Home Science Scientists revisit the cold case of cold fusion

Scientists revisit the cold case of cold fusion

Four academic laboratories partner with Google to explore how materials science can help make fusion more accessible.

Scientists from the University of British Columbia in collaboration with the Massachusetts Institute of Technology, the University of Maryland, the Lawrence Berkeley National Laboratory, and Google taking a deep insight on cold fusion to re-evaluate cold fusion to a high standard of scientific rigor.

The 1989 claim of ‘cold fusion’ was publicly heralded as the future of clean energy generation. However, subsequent failures to reproduce the effect heightened skepticism of this claim in the academic community and effectively led to the disqualification of the subject from further study.

Motivated by the possibility that such judgment might have been premature, scientists investigating this area of science and hopes their ongoing journey will inspire others in the scientific community to contribute data to this intriguing field.

Curtis Berlinguette, principal investigator and professor of chemistry and chemical and biological engineering at the University of British Columbia (UBC) said, “We need a fundamentally new energy technology that can be scaled within the span of a human lifetime.
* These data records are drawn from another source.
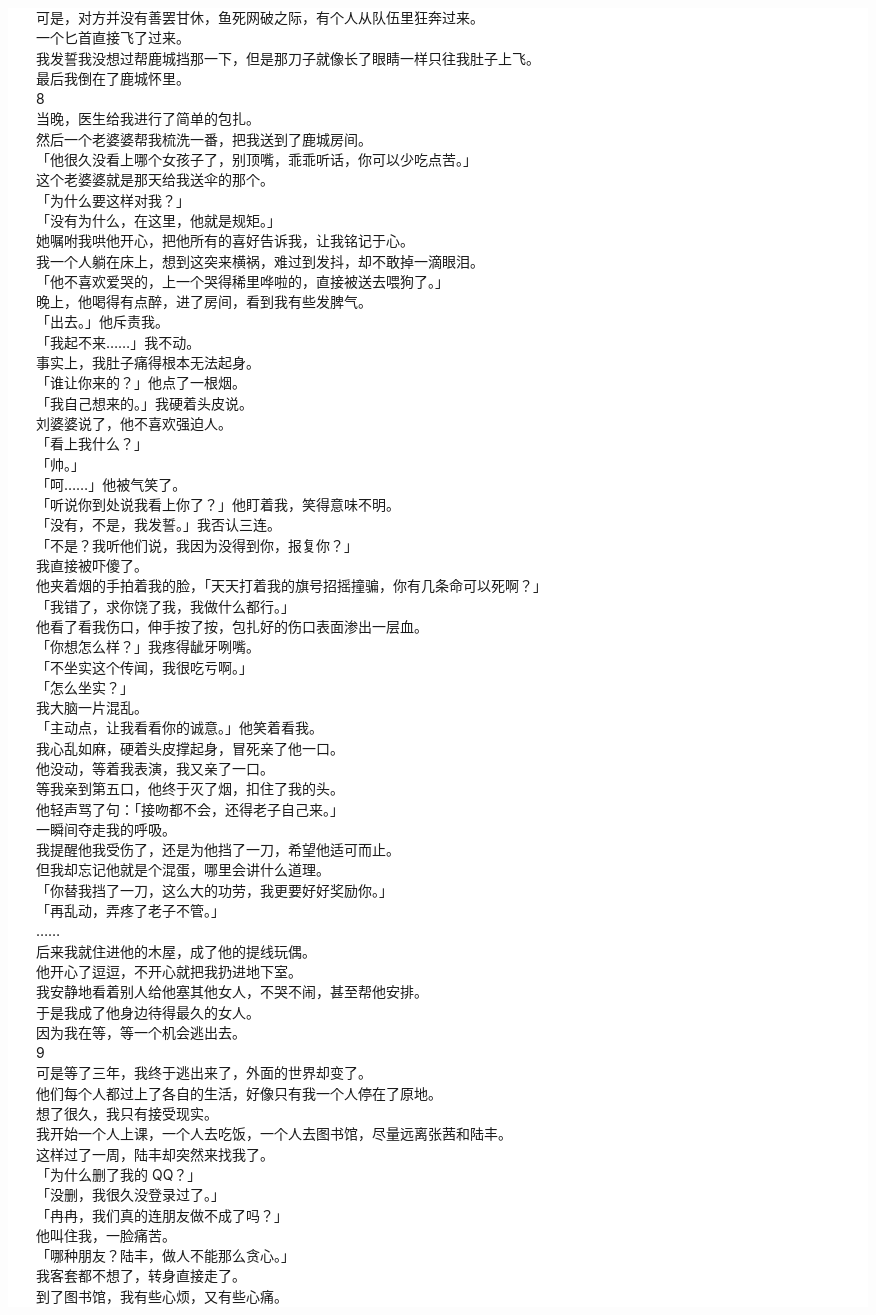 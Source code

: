 &emsp;&emsp;可是，对方并没有善罢甘休，鱼死网破之际，有个人从队伍里狂奔过来。  
&emsp;&emsp;一个匕首直接飞了过来。  
&emsp;&emsp;我发誓我没想过帮鹿城挡那一下，但是那刀子就像长了眼睛一样只往我肚子上飞。  
&emsp;&emsp;最后我倒在了鹿城怀里。  
&emsp;&emsp;8  
&emsp;&emsp;当晚，医生给我进行了简单的包扎。  
&emsp;&emsp;然后一个老婆婆帮我梳洗一番，把我送到了鹿城房间。  
&emsp;&emsp;「他很久没看上哪个女孩子了，别顶嘴，乖乖听话，你可以少吃点苦。」  
&emsp;&emsp;这个老婆婆就是那天给我送伞的那个。  
&emsp;&emsp;「为什么要这样对我？」  
&emsp;&emsp;「没有为什么，在这里，他就是规矩。」  
&emsp;&emsp;她嘱咐我哄他开心，把他所有的喜好告诉我，让我铭记于心。  
&emsp;&emsp;我一个人躺在床上，想到这突来横祸，难过到发抖，却不敢掉一滴眼泪。  
&emsp;&emsp;「他不喜欢爱哭的，上一个哭得稀里哗啦的，直接被送去喂狗了。」  
&emsp;&emsp;晚上，他喝得有点醉，进了房间，看到我有些发脾气。  
&emsp;&emsp;「出去。」他斥责我。  
&emsp;&emsp;「我起不来……」我不动。  
&emsp;&emsp;事实上，我肚子痛得根本无法起身。  
&emsp;&emsp;「谁让你来的？」他点了一根烟。  
&emsp;&emsp;「我自己想来的。」我硬着头皮说。  
&emsp;&emsp;刘婆婆说了，他不喜欢强迫人。  
&emsp;&emsp;「看上我什么？」  
&emsp;&emsp;「帅。」  
&emsp;&emsp;「呵……」他被气笑了。  
&emsp;&emsp;「听说你到处说我看上你了？」他盯着我，笑得意味不明。  
&emsp;&emsp;「没有，不是，我发誓。」我否认三连。  
&emsp;&emsp;「不是？我听他们说，我因为没得到你，报复你？」  
&emsp;&emsp;我直接被吓傻了。  
&emsp;&emsp;他夹着烟的手拍着我的脸，「天天打着我的旗号招摇撞骗，你有几条命可以死啊？」  
&emsp;&emsp;「我错了，求你饶了我，我做什么都行。」  
&emsp;&emsp;他看了看我伤口，伸手按了按，包扎好的伤口表面渗出一层血。  
&emsp;&emsp;「你想怎么样？」我疼得龇牙咧嘴。  
&emsp;&emsp;「不坐实这个传闻，我很吃亏啊。」  
&emsp;&emsp;「怎么坐实？」  
&emsp;&emsp;我大脑一片混乱。  
&emsp;&emsp;「主动点，让我看看你的诚意。」他笑着看我。  
&emsp;&emsp;我心乱如麻，硬着头皮撑起身，冒死亲了他一口。  
&emsp;&emsp;他没动，等着我表演，我又亲了一口。  
&emsp;&emsp;等我亲到第五口，他终于灭了烟，扣住了我的头。  
&emsp;&emsp;他轻声骂了句：「接吻都不会，还得老子自己来。」  
&emsp;&emsp;一瞬间夺走我的呼吸。  
&emsp;&emsp;我提醒他我受伤了，还是为他挡了一刀，希望他适可而止。  
&emsp;&emsp;但我却忘记他就是个混蛋，哪里会讲什么道理。  
&emsp;&emsp;「你替我挡了一刀，这么大的功劳，我更要好好奖励你。」  
&emsp;&emsp;「再乱动，弄疼了老子不管。」  
&emsp;&emsp;……  
&emsp;&emsp;后来我就住进他的木屋，成了他的提线玩偶。  
&emsp;&emsp;他开心了逗逗，不开心就把我扔进地下室。  
&emsp;&emsp;我安静地看着别人给他塞其他女人，不哭不闹，甚至帮他安排。  
&emsp;&emsp;于是我成了他身边待得最久的女人。  
&emsp;&emsp;因为我在等，等一个机会逃出去。  
&emsp;&emsp;9  
&emsp;&emsp;可是等了三年，我终于逃出来了，外面的世界却变了。  
&emsp;&emsp;他们每个人都过上了各自的生活，好像只有我一个人停在了原地。  
&emsp;&emsp;想了很久，我只有接受现实。  
&emsp;&emsp;我开始一个人上课，一个人去吃饭，一个人去图书馆，尽量远离张茜和陆丰。  
&emsp;&emsp;这样过了一周，陆丰却突然来找我了。  
&emsp;&emsp;「为什么删了我的 QQ？」  
&emsp;&emsp;「没删，我很久没登录过了。」  
&emsp;&emsp;「冉冉，我们真的连朋友做不成了吗？」  
&emsp;&emsp;他叫住我，一脸痛苦。  
&emsp;&emsp;「哪种朋友？陆丰，做人不能那么贪心。」  
&emsp;&emsp;我客套都不想了，转身直接走了。  
&emsp;&emsp;到了图书馆，我有些心烦，又有些心痛。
Achieving this goal requires scientists to be afforded the opportunity to do daring work. This program provided us with a safe environment to take the long shot – given the profound impact this could have on society, we should remain open to it even if there is an unknown probability of success.”

Yet-Ming Chiang, principal investigator and Kyocera professor of materials science and engineering at the Massachusetts Institute of Technology (MIT) said, “If any research project ever met the definition of high-risk, high-reward, this would be the one. Electrochemistry can create interesting states of matter. If those states of matter help us in the search for new clean energy sources, all the better.”

Thomas Schenkel, principal investigator and interim director of the Accelerator Technology and Applied Physics Division at the Lawrence Berkeley National Laboratory (Berkeley Lab) said, “We shouldn’t shy away from looking into areas that may have been written off. Not frivolously – but with new ideas and a recognition that there are things we don’t know and that we should be curious about.”

Matt Trevithick, senior program manager at Google Research said, “Google cares deeply about data and sustainability. When we looked into the scientific record of cold fusion, we found some bold claims, but not a lot of current, credible data. Given the positive impact cold fusion could have if true, we saw an opportunity to help the situation. We are impressed with the research team that rose to this challenge, and are pleased with what has been accomplished so far.”

A progress report published today in Nature publicly discloses the group’s collaboration for the first time.